Anyways, using Mike Podhorzer’s interesting formulas for expected walk and strike outpercentages, I wanted to see if any Royals had any major differences from their actual results.  First, the hitters: (sorry for messy formatting)
From these results I see a couple interesting things:
-Continuing concern for Billy Butler: By the equation, Butler very well could be walking at a higher rate than his current skill set, along with striking out less than his expected output.  Couple this with a BABIP that came back down to earth in 2013, and a career low ISO last year and there is reason for concern.  If we do see a power uptick from Butler next season, it could come at the expense of some walks and more strikeouts, leading to a decrease in BA and OBP.  Still, Butler turns just 28 next season and 2012 isn’t that long ago, so he is a hard guy to project offensively moving forward.  I am not overly optimistic, however.
-It is no fluke that Perez and Escobar do not walk: In fact, xBB% numbers gave both a lower percentage than the very low levels of last season.  Obviously, offense is not really the reason these two are in the starting lineup.  Perez does display a serviceable offensive skillset for a guy with his defensive reputation, age, and contract.  I do not see him suddenly figuring out how to take a walk, I think the skillset we see now is more or less what he is.  Escobar has some pretty serious issues offensively, basically nullifying the defensive value he gives to the team, and he is an elite defensive shortstop.  A positive for Escobar, his BABIP last season was .264, his expected BABIP was .338.  Even without this nugget, it goes without saying that there is nowhere to go but up for Escobar’s bat in 2014. 
-Alex Gordon is the team’s best hitter: Alex Gordon turns 30 next month, and I have little reason to expect much regression if any from him in 2014.  I have never been a huge fan of Gordon, but he is a clear above average player and should be a cog in the lineup wherever they put him this season.  Gordon’s walk percentage went down from 10.1 to 7.4 from 2012 to 2013, but if you believe in his xBB% figure it is fair to expect a rebound in walks in 2014. 
-Norichika Aoki is a weird player: As far as I am concerned Aoki and Andrelton Simmons have the weirdest batted ball profiles in the major leagues.  While Aoki’s xSO% was a tick higher than his actual total, he still was expected to strike out about half the amount of everyone on the Royals save Salvador Perez last season.  He makes a crazy amount of contact, the best of qualified hitters last year, and if you trust LD% he would have one of the lowest percentages in the league.

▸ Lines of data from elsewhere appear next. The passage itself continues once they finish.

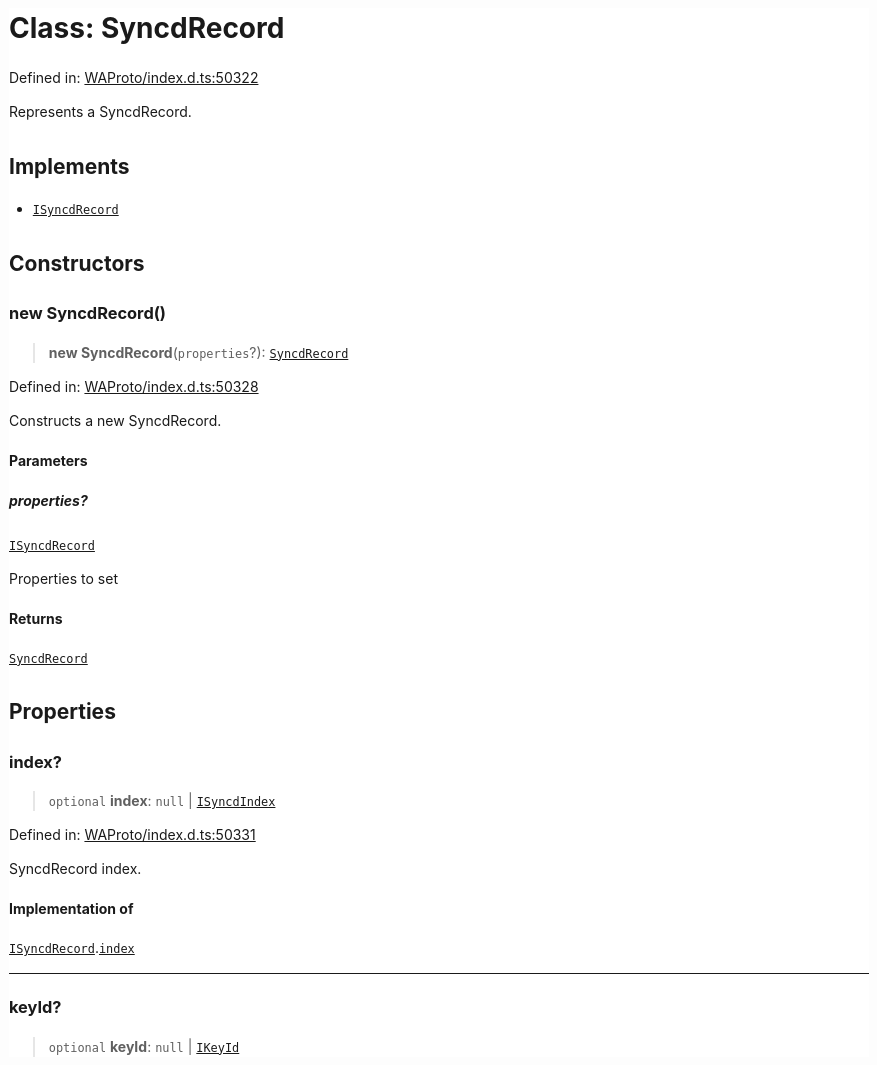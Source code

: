 # Class: SyncdRecord

Defined in: [WAProto/index.d.ts:50322](https://github.com/Fokusdotid/bail/blob/8b525f9ebcc20cb9acd0f880b6ad58976e38b117/WAProto/index.d.ts#L50322)

Represents a SyncdRecord.

## Implements

- [`ISyncdRecord`](../interfaces/ISyncdRecord.md)

## Constructors

### new SyncdRecord()

> **new SyncdRecord**(`properties`?): [`SyncdRecord`](SyncdRecord.md)

Defined in: [WAProto/index.d.ts:50328](https://github.com/Fokusdotid/bail/blob/8b525f9ebcc20cb9acd0f880b6ad58976e38b117/WAProto/index.d.ts#L50328)

Constructs a new SyncdRecord.

#### Parameters

##### properties?

[`ISyncdRecord`](../interfaces/ISyncdRecord.md)

Properties to set

#### Returns

[`SyncdRecord`](SyncdRecord.md)

## Properties

### index?

> `optional` **index**: `null` \| [`ISyncdIndex`](../interfaces/ISyncdIndex.md)

Defined in: [WAProto/index.d.ts:50331](https://github.com/Fokusdotid/bail/blob/8b525f9ebcc20cb9acd0f880b6ad58976e38b117/WAProto/index.d.ts#L50331)

SyncdRecord index.

#### Implementation of

[`ISyncdRecord`](../interfaces/ISyncdRecord.md).[`index`](../interfaces/ISyncdRecord.md#index)

***

### keyId?

> `optional` **keyId**: `null` \| [`IKeyId`](../interfaces/IKeyId.md)
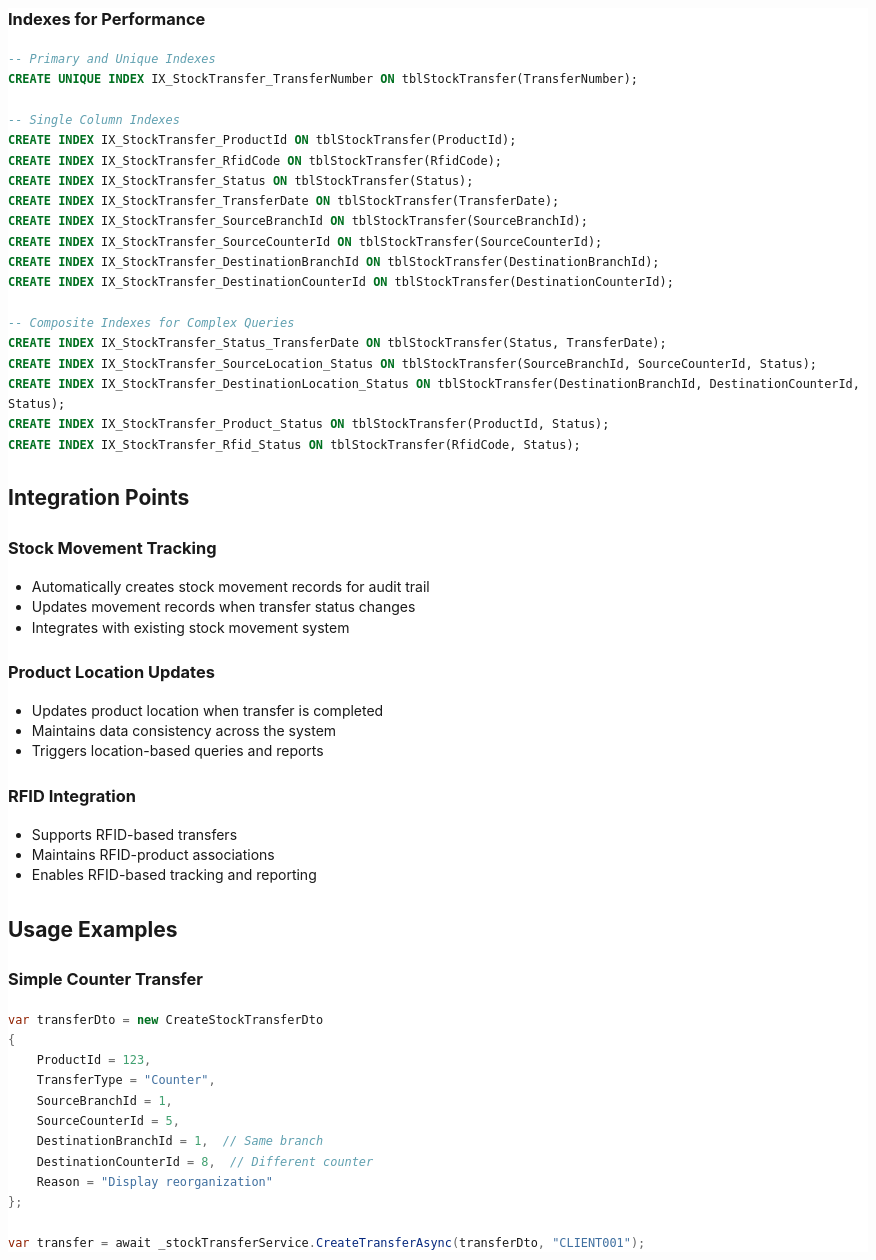 ### Indexes for Performance
```sql
-- Primary and Unique Indexes
CREATE UNIQUE INDEX IX_StockTransfer_TransferNumber ON tblStockTransfer(TransferNumber);

-- Single Column Indexes
CREATE INDEX IX_StockTransfer_ProductId ON tblStockTransfer(ProductId);
CREATE INDEX IX_StockTransfer_RfidCode ON tblStockTransfer(RfidCode);
CREATE INDEX IX_StockTransfer_Status ON tblStockTransfer(Status);
CREATE INDEX IX_StockTransfer_TransferDate ON tblStockTransfer(TransferDate);
CREATE INDEX IX_StockTransfer_SourceBranchId ON tblStockTransfer(SourceBranchId);
CREATE INDEX IX_StockTransfer_SourceCounterId ON tblStockTransfer(SourceCounterId);
CREATE INDEX IX_StockTransfer_DestinationBranchId ON tblStockTransfer(DestinationBranchId);
CREATE INDEX IX_StockTransfer_DestinationCounterId ON tblStockTransfer(DestinationCounterId);

-- Composite Indexes for Complex Queries
CREATE INDEX IX_StockTransfer_Status_TransferDate ON tblStockTransfer(Status, TransferDate);
CREATE INDEX IX_StockTransfer_SourceLocation_Status ON tblStockTransfer(SourceBranchId, SourceCounterId, Status);
CREATE INDEX IX_StockTransfer_DestinationLocation_Status ON tblStockTransfer(DestinationBranchId, DestinationCounterId, Status);
CREATE INDEX IX_StockTransfer_Product_Status ON tblStockTransfer(ProductId, Status);
CREATE INDEX IX_StockTransfer_Rfid_Status ON tblStockTransfer(RfidCode, Status);
```

## Integration Points

### Stock Movement Tracking
- Automatically creates stock movement records for audit trail
- Updates movement records when transfer status changes
- Integrates with existing stock movement system

### Product Location Updates
- Updates product location when transfer is completed
- Maintains data consistency across the system
- Triggers location-based queries and reports

### RFID Integration
- Supports RFID-based transfers
- Maintains RFID-product associations
- Enables RFID-based tracking and reporting

## Usage Examples

### Simple Counter Transfer
```csharp
var transferDto = new CreateStockTransferDto
{
    ProductId = 123,
    TransferType = "Counter",
    SourceBranchId = 1,
    SourceCounterId = 5,
    DestinationBranchId = 1,  // Same branch
    DestinationCounterId = 8,  // Different counter
    Reason = "Display reorganization"
};

var transfer = await _stockTransferService.CreateTransferAsync(transferDto, "CLIENT001");
```
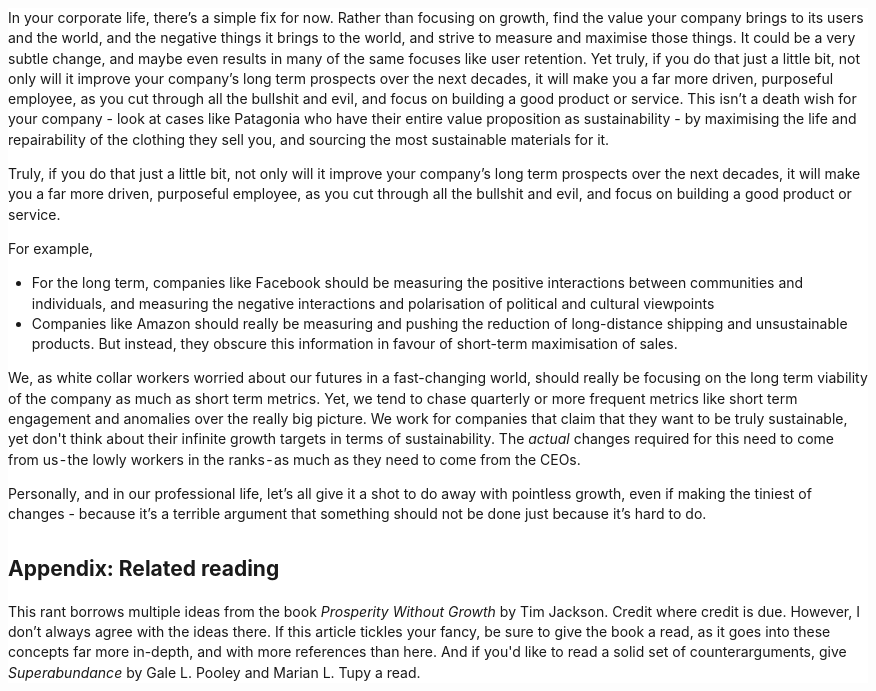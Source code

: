 In your corporate life, there’s a simple fix for now. Rather than focusing on growth, find the value your company brings to its users and the world, and the negative things it brings to the world, and strive to measure and maximise those things. It could be a very subtle change, and maybe even results in many of the same focuses like user retention.  Yet truly, if you do that just a little bit, not only will it improve your company’s long term prospects over the next decades, it will make you a far more driven, purposeful employee, as you cut through all the bullshit and evil, and focus on building a good product or service. This isn’t a death wish for your company - look at cases like Patagonia who have their entire value proposition as sustainability - by maximising the life and repairability of the clothing they sell you, and sourcing the most sustainable materials for it.

Truly, if you do that just a little bit, not only will it improve your company’s long term prospects over the next decades, it will make you a far more driven, purposeful employee, as you cut through all the bullshit and evil, and focus on building a good product or service.

For example,

* For the long term, companies like Facebook should be measuring the positive interactions between communities and individuals, and measuring the negative interactions and polarisation of political and cultural viewpoints
* Companies like Amazon should really be measuring and pushing the reduction of long-distance shipping and unsustainable products. But instead, they obscure this information in favour of short-term maximisation of sales.

We, as white collar workers worried about our futures in a fast-changing world, should really be focusing on the long term viability of the company as much as short term metrics. Yet, we tend to chase quarterly or more frequent metrics like short term engagement and anomalies over the really big picture. We work for companies that claim that they want to be truly sustainable, yet don't think about their infinite growth targets in terms of sustainability. The _actual_ changes required for this need to come from us - the lowly workers in the ranks - as much as they need to come from the CEOs.

Personally, and in our professional life, let’s all give it a shot to do away with pointless growth, even if making the tiniest of changes - because it’s a terrible argument that something should not be done just because it’s hard to do.

## Appendix: Related reading

This rant borrows multiple ideas from the book _Prosperity Without Growth_ by Tim Jackson. Credit where credit is due. However, I don’t always agree with the ideas there. If this article tickles your fancy, be sure to give the book a read, as it goes into these concepts far more in-depth, and with more references than here. And if you'd like to read a solid set of counterarguments, give _Superabundance_ by Gale L. Pooley and Marian L. Tupy a read. 

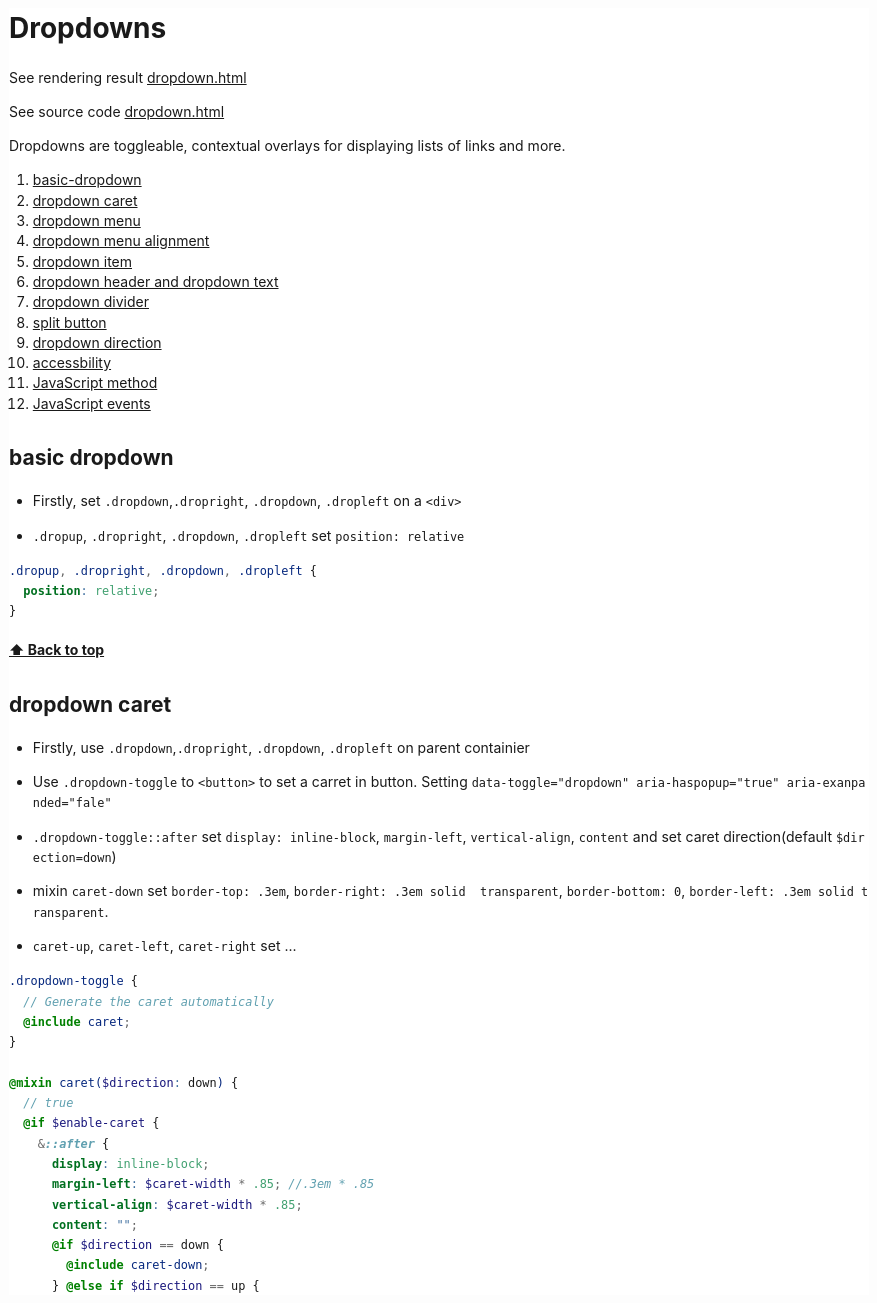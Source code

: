 [0.0]: #Dropdowns
[1.0]: #basic-dropdown
[2.0]: #dropdown-caret
[3.0]: #dropdown-menu
[4.0]: #dropdown-menu-alignment
[5.0]: #dropdown-item
[6.0]: #dropdown-header-and-dropdown-text
[7.0]: #dropdown-divider
[8.0]: #split-button
[9.0]: #dropdown-direction
[10.0]: #accessbility
[11.0]: #JavaScript-method
[12.0]: #JavaScript-events



[1]: 50000Button-group.md#split-button-dropdowns
[2]: #dropdown-caret

[01]: https://823406519.github.io/Bootstrap/Appendix/3Components-8-Dropdowns.html
[02]: ../Appendix/3Components-8-Dropdowns.html

# Dropdowns
See rendering result [dropdown.html][01]

See source code [dropdown.html][02]

Dropdowns are toggleable, contextual overlays for displaying lists of links and more.
1. [basic-dropdown][1.0]
2. [dropdown caret][2.0]
3. [dropdown menu][3.0]
4. [dropdown menu alignment][4.0]
5. [dropdown item][5.0]
6. [dropdown header and dropdown text][6.0]
7. [dropdown divider][7.0]
8. [split button][8.0]
9. [dropdown direction][9.0]
10. [accessbility][10.0]
11. [JavaScript method][11.0]
12. [JavaScript events][12.0]

## basic dropdown
* Firstly, set `.dropdown`,`.dropright`, `.dropdown`, `.dropleft` on a `<div>`

* `.dropup`, `.dropright`, `.dropdown`, `.dropleft` set `position: relative`
  
```SCSS
.dropup, .dropright, .dropdown, .dropleft {
  position: relative;
}
```
#### [⬆ Back to top][0.0]


## dropdown caret
* Firstly, use `.dropdown`,`.dropright`, `.dropdown`, `.dropleft` on parent containier

* Use `.dropdown-toggle` to `<button>` to set a carret in button. Setting `data-toggle="dropdown" aria-haspopup="true" aria-exanpanded="fale"`

* `.dropdown-toggle::after` set `display: inline-block`, `margin-left`, `vertical-align`, `content` and set caret direction(default `$direction=down`)

* mixin `caret-down` set `border-top: .3em`, `border-right: .3em solid  transparent`, `border-bottom: 0`, `border-left: .3em solid transparent`.

* `caret-up`, `caret-left`, `caret-right` set ...
```SCSS
.dropdown-toggle {
  // Generate the caret automatically
  @include caret;
}

@mixin caret($direction: down) {
  // true
  @if $enable-caret {
    &::after {
      display: inline-block;
      margin-left: $caret-width * .85; //.3em * .85
      vertical-align: $caret-width * .85;
      content: "";
      @if $direction == down {
        @include caret-down;
      } @else if $direction == up {
```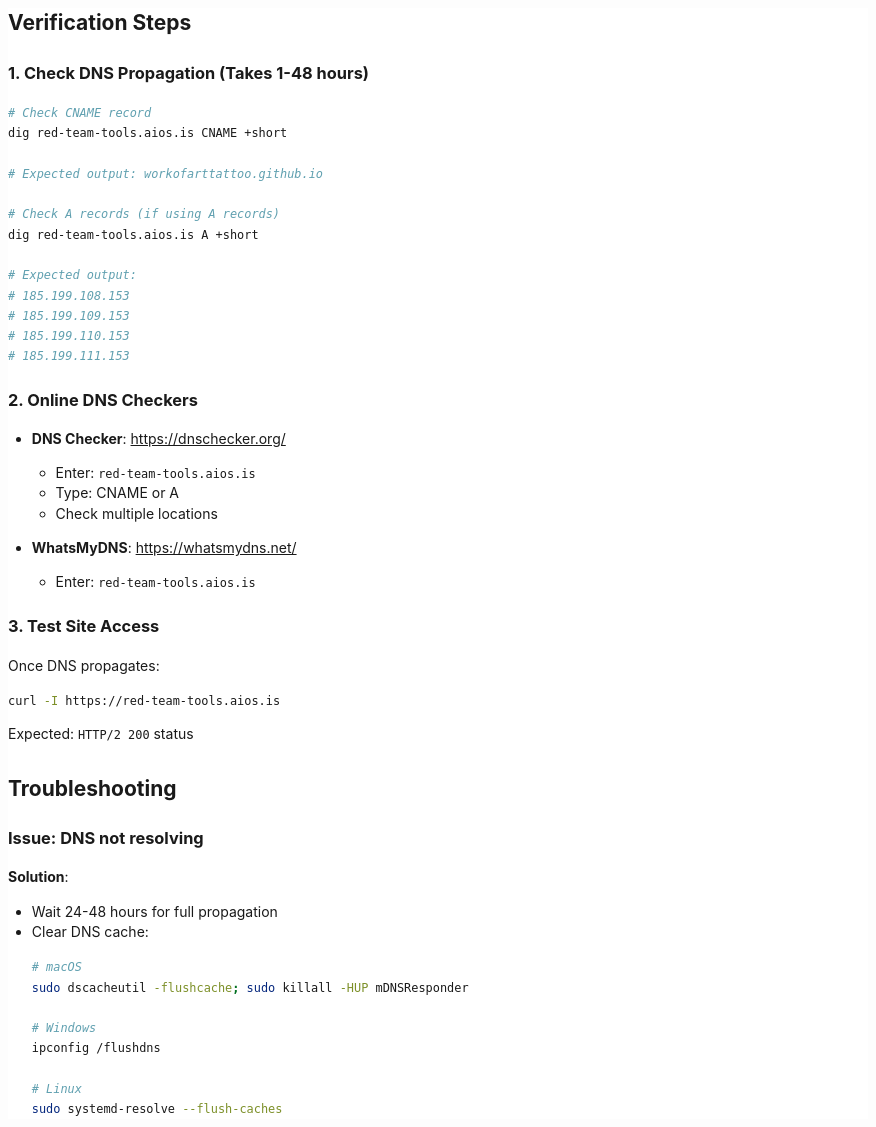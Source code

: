 ## Verification Steps

### 1. Check DNS Propagation (Takes 1-48 hours)

```bash
# Check CNAME record
dig red-team-tools.aios.is CNAME +short

# Expected output: workofarttattoo.github.io

# Check A records (if using A records)
dig red-team-tools.aios.is A +short

# Expected output:
# 185.199.108.153
# 185.199.109.153
# 185.199.110.153
# 185.199.111.153
```

### 2. Online DNS Checkers

- **DNS Checker**: https://dnschecker.org/
  - Enter: `red-team-tools.aios.is`
  - Type: CNAME or A
  - Check multiple locations

- **WhatsMyDNS**: https://whatsmydns.net/
  - Enter: `red-team-tools.aios.is`

### 3. Test Site Access

Once DNS propagates:
```bash
curl -I https://red-team-tools.aios.is
```

Expected: `HTTP/2 200` status

## Troubleshooting

### Issue: DNS not resolving

**Solution**:
- Wait 24-48 hours for full propagation
- Clear DNS cache:
  ```bash
  # macOS
  sudo dscacheutil -flushcache; sudo killall -HUP mDNSResponder

  # Windows
  ipconfig /flushdns

  # Linux
  sudo systemd-resolve --flush-caches
  ```
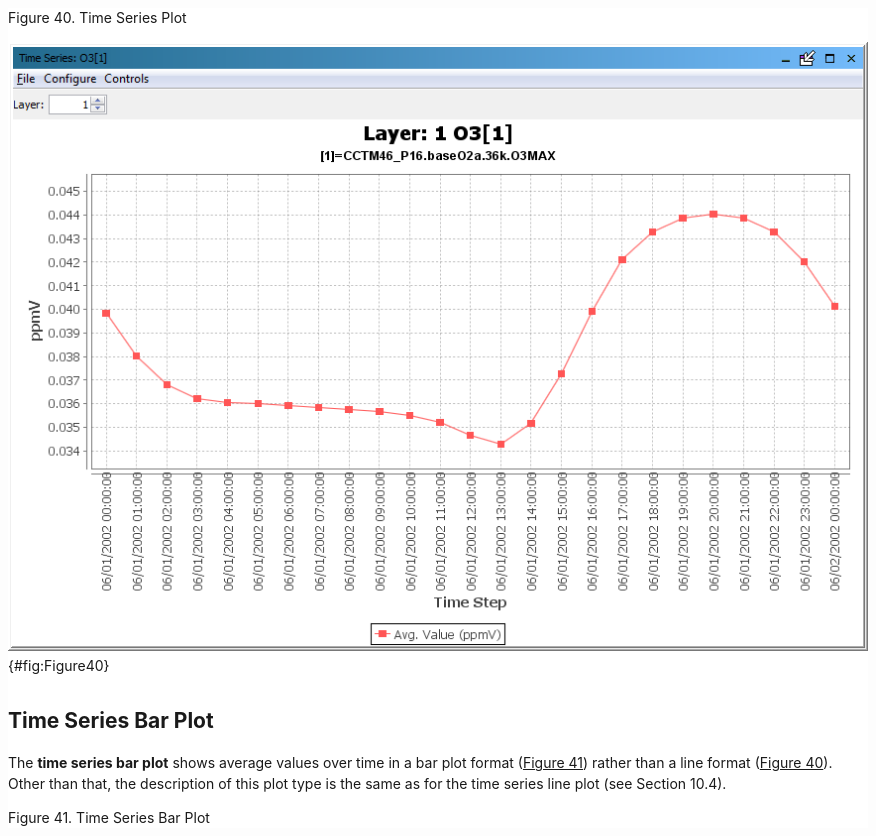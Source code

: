 

<a id=Figure40></a>
Figure 40. Time Series Plot<br>



![Figure40](./media/image040.png){#fig:Figure40}


Time Series Bar Plot
--------------------

The **time series bar plot** shows average values over time in a bar plot format ([Figure 41](#Figure41)) rather than a line format ([Figure 40](#Figure40)). Other than that, the description of this plot type is the same as for the time series line plot (see Section 10.4).



<a id=Figure41></a>
Figure 41. Time Series Bar Plot<br>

For two years, he has been short of his xBABIP by about 50 points, which is why The Spitter loves him.  I was wondering if Aoki’s crazy strike out totals were at all fluky, but they seem to not be.  I am comfortable saying he is the best in the game at making contact, even if he isn’t hitting the ball all that hard sometimes.
I don’t know what this means at all for the 2014 Royal’s, but I did find this to be a sort of interesting exercise.